___ Input for this task

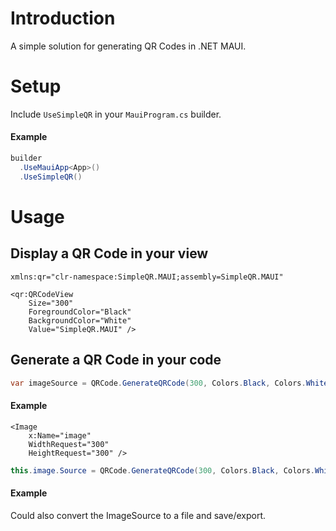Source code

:# Introduction

A simple solution for generating QR Codes in .NET MAUI.

# Setup

Include `UseSimpleQR` in your `MauiProgram.cs` builder.

#### Example

``` cs
builder
  .UseMauiApp<App>()
  .UseSimpleQR()
```

# Usage

## Display a QR Code in your view

``` xaml
xmlns:qr="clr-namespace:SimpleQR.MAUI;assembly=SimpleQR.MAUI"
```

``` xaml
<qr:QRCodeView
    Size="300"
    ForegroundColor="Black"
    BackgroundColor="White"
    Value="SimpleQR.MAUI" />
```

## Generate a QR Code in your code

``` cs
var imageSource = QRCode.GenerateQRCode(300, Colors.Black, Colors.White, "SimpleQR.MAUI");
```

#### Example

``` xaml
<Image
    x:Name="image"
    WidthRequest="300"
    HeightRequest="300" />
```

``` cs
this.image.Source = QRCode.GenerateQRCode(300, Colors.Black, Colors.White, "SimpleQR.MAUI");
```

#### Example

Could also convert the ImageSource to a file and save/export.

______

[Task objective]
Within the material above, find every line containing the word "Colors" and copy it.

[Exercise response]
var imageSource = QRCode.GenerateQRCode(300, Colors.Black, Colors.White, "SimpleQR.MAUI");
this.image.Source = QRCode.GenerateQRCode(300, Colors.Black, Colors.White, "SimpleQR.MAUI");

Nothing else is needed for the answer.